Dog Book Review: Angelo’s Journey
Angelo is a border collie, living in a remote area of Colorado’s San Luis Valley. Angelo’s Journey tells the story of when he went missing for more than five weeks in 2010. Here is our book review.
A high-concept, 86-page novella, Angelo’s Journey mixes some known and many imagined adventures from those 40 days Angelo spent away from Leland Dirks — part hermit, part blogger (aka HermitBlog.com), part border collie worshiper.

Book Review: Angelo’s Journey
Through raw vignettes into the lives of people he encounters along the way, Angelo serves as witness, confidante, victim, and even priest to an actual priest before a watchful UPS driver (like Charlie, the one we had here in our valley for many years … before he retired) spotted Angelo and alerted Dirks to his whereabouts.
Dirks has taken some criticism for the brutal second chapter. You see, many dog book readers have come to expect sappy canine antics and anecdotes with highly sanitized, affluent human characters. Angelo’s Journey is much grittier than that.
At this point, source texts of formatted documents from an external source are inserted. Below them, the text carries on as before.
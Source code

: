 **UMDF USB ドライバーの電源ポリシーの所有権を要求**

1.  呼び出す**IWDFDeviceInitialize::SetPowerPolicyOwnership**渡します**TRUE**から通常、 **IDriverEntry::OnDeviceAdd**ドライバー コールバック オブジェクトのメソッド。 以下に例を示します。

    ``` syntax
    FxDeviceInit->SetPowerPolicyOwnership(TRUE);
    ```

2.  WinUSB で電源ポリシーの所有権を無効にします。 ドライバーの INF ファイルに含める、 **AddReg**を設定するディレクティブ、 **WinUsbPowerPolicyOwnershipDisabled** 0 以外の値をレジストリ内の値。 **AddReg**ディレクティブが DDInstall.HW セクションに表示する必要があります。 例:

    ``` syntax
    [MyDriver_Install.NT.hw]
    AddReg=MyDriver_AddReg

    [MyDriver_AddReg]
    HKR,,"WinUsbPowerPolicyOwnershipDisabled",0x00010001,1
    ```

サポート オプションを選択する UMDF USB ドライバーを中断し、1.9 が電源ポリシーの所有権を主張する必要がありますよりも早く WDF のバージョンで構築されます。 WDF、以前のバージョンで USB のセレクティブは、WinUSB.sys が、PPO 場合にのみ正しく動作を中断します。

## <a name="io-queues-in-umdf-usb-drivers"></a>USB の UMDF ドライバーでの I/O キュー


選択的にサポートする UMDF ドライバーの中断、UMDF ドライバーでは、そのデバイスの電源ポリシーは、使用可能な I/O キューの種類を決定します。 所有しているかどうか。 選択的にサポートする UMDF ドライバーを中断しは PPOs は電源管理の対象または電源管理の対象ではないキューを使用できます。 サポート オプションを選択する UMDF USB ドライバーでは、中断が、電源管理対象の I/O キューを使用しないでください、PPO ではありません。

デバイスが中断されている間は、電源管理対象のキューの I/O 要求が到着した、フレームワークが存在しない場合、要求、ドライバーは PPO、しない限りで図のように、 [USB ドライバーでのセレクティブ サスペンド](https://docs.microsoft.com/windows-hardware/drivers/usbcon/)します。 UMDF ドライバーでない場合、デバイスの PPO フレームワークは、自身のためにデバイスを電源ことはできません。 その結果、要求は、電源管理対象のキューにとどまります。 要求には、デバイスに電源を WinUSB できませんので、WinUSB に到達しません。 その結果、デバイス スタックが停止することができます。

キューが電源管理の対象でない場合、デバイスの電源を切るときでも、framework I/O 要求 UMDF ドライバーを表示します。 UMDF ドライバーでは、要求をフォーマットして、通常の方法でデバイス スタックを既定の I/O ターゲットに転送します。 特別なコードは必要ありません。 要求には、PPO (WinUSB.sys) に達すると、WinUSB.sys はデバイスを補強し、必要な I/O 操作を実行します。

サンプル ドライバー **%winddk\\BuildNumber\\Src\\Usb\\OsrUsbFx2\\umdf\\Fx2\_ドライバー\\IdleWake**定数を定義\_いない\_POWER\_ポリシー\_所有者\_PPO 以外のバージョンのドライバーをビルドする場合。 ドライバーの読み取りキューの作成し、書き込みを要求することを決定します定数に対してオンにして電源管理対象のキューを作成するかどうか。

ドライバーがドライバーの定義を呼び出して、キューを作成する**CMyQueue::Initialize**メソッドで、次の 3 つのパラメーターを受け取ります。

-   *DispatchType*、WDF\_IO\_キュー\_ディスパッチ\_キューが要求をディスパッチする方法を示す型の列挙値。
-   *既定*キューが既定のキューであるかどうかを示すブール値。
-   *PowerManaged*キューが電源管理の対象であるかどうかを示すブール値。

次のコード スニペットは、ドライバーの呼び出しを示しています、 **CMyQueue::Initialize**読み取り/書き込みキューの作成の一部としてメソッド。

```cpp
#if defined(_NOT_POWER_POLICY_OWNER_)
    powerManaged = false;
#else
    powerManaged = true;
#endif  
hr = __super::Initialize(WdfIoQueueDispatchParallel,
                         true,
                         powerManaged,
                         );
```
For me, it wasn’t the plot details but the stark narrative jump from Dirk’s own mind to that of Angelo’s suspected abductor that threw me for a bit. It wasn’t until I read a few more chapters that I got the rhythm of the book and recognized the literary construct for what it was. So, if you read Angelo’s Journey (and I recommend that you do), simply know that each chapter features a separate narrator / character and that “The Man” and “The WildMan” are not the same person … as I first worried.
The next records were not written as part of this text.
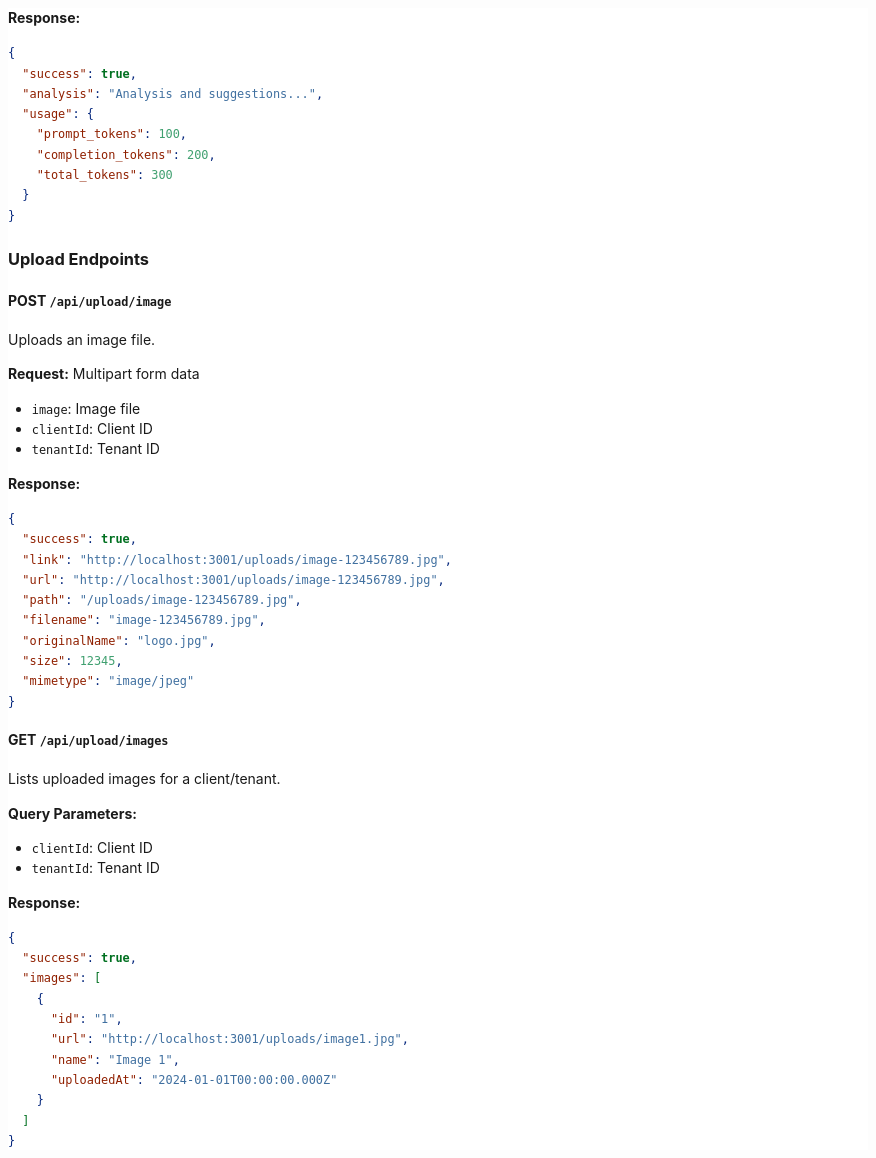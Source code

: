 **Response:**
```json
{
  "success": true,
  "analysis": "Analysis and suggestions...",
  "usage": {
    "prompt_tokens": 100,
    "completion_tokens": 200,
    "total_tokens": 300
  }
}
```

### Upload Endpoints

#### POST `/api/upload/image`
Uploads an image file.

**Request:** Multipart form data
- `image`: Image file
- `clientId`: Client ID
- `tenantId`: Tenant ID

**Response:**
```json
{
  "success": true,
  "link": "http://localhost:3001/uploads/image-123456789.jpg",
  "url": "http://localhost:3001/uploads/image-123456789.jpg",
  "path": "/uploads/image-123456789.jpg",
  "filename": "image-123456789.jpg",
  "originalName": "logo.jpg",
  "size": 12345,
  "mimetype": "image/jpeg"
}
```

#### GET `/api/upload/images`
Lists uploaded images for a client/tenant.

**Query Parameters:**
- `clientId`: Client ID
- `tenantId`: Tenant ID

**Response:**
```json
{
  "success": true,
  "images": [
    {
      "id": "1",
      "url": "http://localhost:3001/uploads/image1.jpg",
      "name": "Image 1",
      "uploadedAt": "2024-01-01T00:00:00.000Z"
    }
  ]
}
```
You should know that it takes a LOT to throw me. I’m a big fan of Toni Morrison, and if you know her work, you know it is anything BUT simple timelines or single narrators. All these years later, I still contend that the final two pages of Beloved are the best two pages of prose written in the 20th century. And, there is a scene in Jazz, where a pet bird makes a devastating emotional discovery that haunts me decades later.
Angelo’s Journey has a bit of that feeling to it. It’s rather haunting. And, yet, it’s funny and uplifting in the ways those of us who live in rural areas, who work from home in anything but 9-to-5 careers, who spend more time with dogs than with people will understand.
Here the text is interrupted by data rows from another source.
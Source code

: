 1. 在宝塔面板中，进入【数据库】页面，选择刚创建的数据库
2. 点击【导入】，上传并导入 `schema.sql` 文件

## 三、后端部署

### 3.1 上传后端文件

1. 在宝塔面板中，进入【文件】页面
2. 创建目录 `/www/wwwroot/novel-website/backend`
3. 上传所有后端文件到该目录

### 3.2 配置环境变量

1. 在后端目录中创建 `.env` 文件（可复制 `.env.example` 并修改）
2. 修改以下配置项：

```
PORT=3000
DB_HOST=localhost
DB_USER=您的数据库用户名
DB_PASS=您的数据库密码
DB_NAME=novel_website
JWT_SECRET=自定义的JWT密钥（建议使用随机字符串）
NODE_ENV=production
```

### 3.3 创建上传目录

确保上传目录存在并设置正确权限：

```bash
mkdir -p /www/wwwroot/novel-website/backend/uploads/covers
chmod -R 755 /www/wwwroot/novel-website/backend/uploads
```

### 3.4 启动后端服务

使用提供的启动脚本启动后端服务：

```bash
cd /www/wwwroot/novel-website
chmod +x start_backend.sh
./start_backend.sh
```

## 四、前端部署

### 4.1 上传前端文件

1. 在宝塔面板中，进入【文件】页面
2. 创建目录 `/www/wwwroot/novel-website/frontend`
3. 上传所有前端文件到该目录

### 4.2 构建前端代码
As I lounged in my camping chair with footrest under our aspen trees a couple Saturdays ago, I looked up from the book and at my amazing, smiling girl … again and again … and felt nothing but gratitude and awe for everything she is. All thanks to who Angelo is.
In many ways, Angelo’s encounters with people remind me of the time Lilly met a woman while we were out shopping before the holidays in town. Lilly seemed particularly drawn to this woman, which is unusual for our fearful girl. So, I allowed it, and before she left the local shop, the woman told me (with tears in her eyes), that I’d never know how much it meant to her.
My only real note on the writing itself is that in several spots Dirks continues by just one too many sentences. Rather than leave the moment humming, the narrators sometimes “tell” when the story itself had already “shown” it perfectly. So, if I was in Dirks’ writing critique group, I’d have him really LOOK at the last sentences of future scenes or chapters with a machete in his eye.
Then, again, I’m FAMOUS for simply ending where I want to end, and I’m forever having editors tell me, “This needs a conclusion.” So, maybe that’s my baggage.
***
FTC Disclosure
Angelo’s Journey is available for e-readers. However, since I do not have one, Leland Dirks was nice enough to mail me a printed copy of the book for free. Otherwise, I was in no way compensated for this review.